Par le timbre de sa voix et la puissance de ses interprétations, Maria Callas a bouleversé l’art lyrique comme aucune autre chanteuse avant elle. Une biographie et un roman rendent hommage à cette femme qui a forgé son mythe.


Maria Callas a foulé les scènes les plus prestigieuses du monde. La Scala de Milan, le Metropolitan, à New York, Covent Garden, à Londres… Elle a été dirigée par les plus grands chefs d’orchestre – Giulini, Bernstein, Karajan –, a interprété les personnages les plus marquants du répertoire – Médée, Norma, Tosca –, mais est toujours restée profondément insatisfaite. Aussi n’a-t-elle cessé de travailler encore et toujours afin de s’améliorer. « Je ne crois pas avec Descartes, disait-elle, “je pense, donc je suis”. Avec moi c’est : je travaille, donc je suis. » Jean-Jacques Groleau, qui a été directeur de l’administration artistique de plusieurs grandes institutions lyriques, raconte avec brio la vie et l’œuvre de celle que l’on surnommait« la Diva ». Sa biographie entre d’emblée dans le vif du sujet : « Pour reconnaissable qu’il ait été, le timbre de la Callas ne fut pas le plus beau, loin de là. Dès ses premiers succès, c’est au contraire l’étrangeté de sa voix qui fut régulièrement stigmatisée.[…] Et pourtant cette voix vous happait immanquablement. »

Aussi à l’aise dans le drame que dans la comédie, Maria Callas est la seule soprano « assoluta » du siècle dernier. Elle commence le chant à 14 ans, poussée par une mère qui rêvait de devenir comédienne. Dans la vie, Maria est une jeune fille bien en chair avec un visage ingrat mais, dès qu’elle monte sur scène, elle irradie et saisit l’auditoire par la force et la justesse de ses intentions de jeu. À ses débuts, sa voix au timbre si particulier séduit autant qu’elle révulse, rappelle le biographe. « Au lieu de vivre avec elle un moment de “beau chant”, le public est saisi par une tragédienne qui semble incarner jusqu’au plus profond de ses entrailles les moindres inflexions de sa voix. Les vocalises ne sont jamais l’occasion de faire valoir sa technique ; tout fait sens. »

Cette capacité d’allier le chant à l’incarnation de ses personnages révolutionne l’art lyrique.

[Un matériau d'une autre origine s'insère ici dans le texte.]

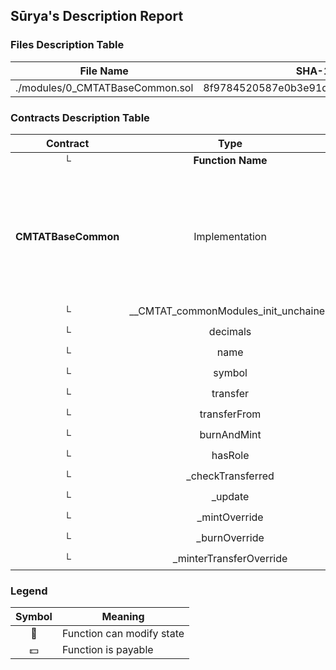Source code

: ## Sūrya's Description Report

### Files Description Table


|  File Name  |  SHA-1 Hash  |
|-------------|--------------|
| ./modules/0_CMTATBaseCommon.sol | 8f9784520587e0b3e91d67824fe820ec8a71c6d6 |


### Contracts Description Table


|  Contract  |         Type        |       Bases      |                  |                 |
|:----------:|:-------------------:|:----------------:|:----------------:|:---------------:|
|     └      |  **Function Name**  |  **Visibility**  |  **Mutability**  |  **Modifiers**  |
||||||
| **CMTATBaseCommon** | Implementation | BaseModule, ERC20MintModule, ERC20BurnModule, ERC20BaseModule, SnapshotEngineModule, ERC20EnforcementModule, DocumentEngineModule, ExtraInformationModule, AccessControlModule, IBurnMintERC20 |||
| └ | __CMTAT_commonModules_init_unchained | Internal 🔒 | 🛑  | onlyInitializing |
| └ | decimals | Public ❗️ |   |NO❗️ |
| └ | name | Public ❗️ |   |NO❗️ |
| └ | symbol | Public ❗️ |   |NO❗️ |
| └ | transfer | Public ❗️ | 🛑  |NO❗️ |
| └ | transferFrom | Public ❗️ | 🛑  |NO❗️ |
| └ | burnAndMint | Public ❗️ | 🛑  |NO❗️ |
| └ | hasRole | Public ❗️ |   |NO❗️ |
| └ | _checkTransferred | Internal 🔒 | 🛑  | |
| └ | _update | Internal 🔒 | 🛑  | |
| └ | _mintOverride | Internal 🔒 | 🛑  | |
| └ | _burnOverride | Internal 🔒 | 🛑  | |
| └ | _minterTransferOverride | Internal 🔒 | 🛑  | |


### Legend

|  Symbol  |  Meaning  |
|:--------:|-----------|
|    🛑    | Function can modify state |
|    💵    | Function is payable |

Brillante, virtuose, aussi à l’aise dans les tourbillons de vocalises que dans les suraigus, la Callas devient vite un phénomène vocal et musical unique. On se l’arrache dans le monde entier mais cela ne semble pas l’apaiser. Après avoir travaillé sa voix sans relâche, elle focalise son obsession sur son corps qu’elle dompte avec la même détermination farouche. Et la jeune femme ne cesse de maigrir jusqu’à obtenir la silhouette qu’elle imagine correspondre le mieux aux personnages qu’elle doit incarner. D’aucuns affirment que cette cure d’amaigrissement a un lien direct avec son déclin vocal. Peut-être. Les années 1955-1956 correspondent en effet à un ralentissement de son activité. Maria prend conscience que sa voix se refuse de plus en plus souvent à elle. Si elle se produit de moins en moins, elle devient, depuis qu’elle affiche une taille mannequin, la cible favorite des paparazzis. C’est à cette même époque qu’elle s’éloigne de son mari, Giovanni Battista Menneghini, pour se rapprocher de l’armateur grec Aristote Onassis. Leur liaison durera jusqu’à ce qu’il rencontre – et lui préfère – Jackie Kennedy.

Le 2 janvier 1958, à Rome, jour de la première de Norma, au milieu de l’acte I, l’impensable se produit : Maria Callas perd sa voix. La suite de la représentation est annulée. C’est le début de la fin.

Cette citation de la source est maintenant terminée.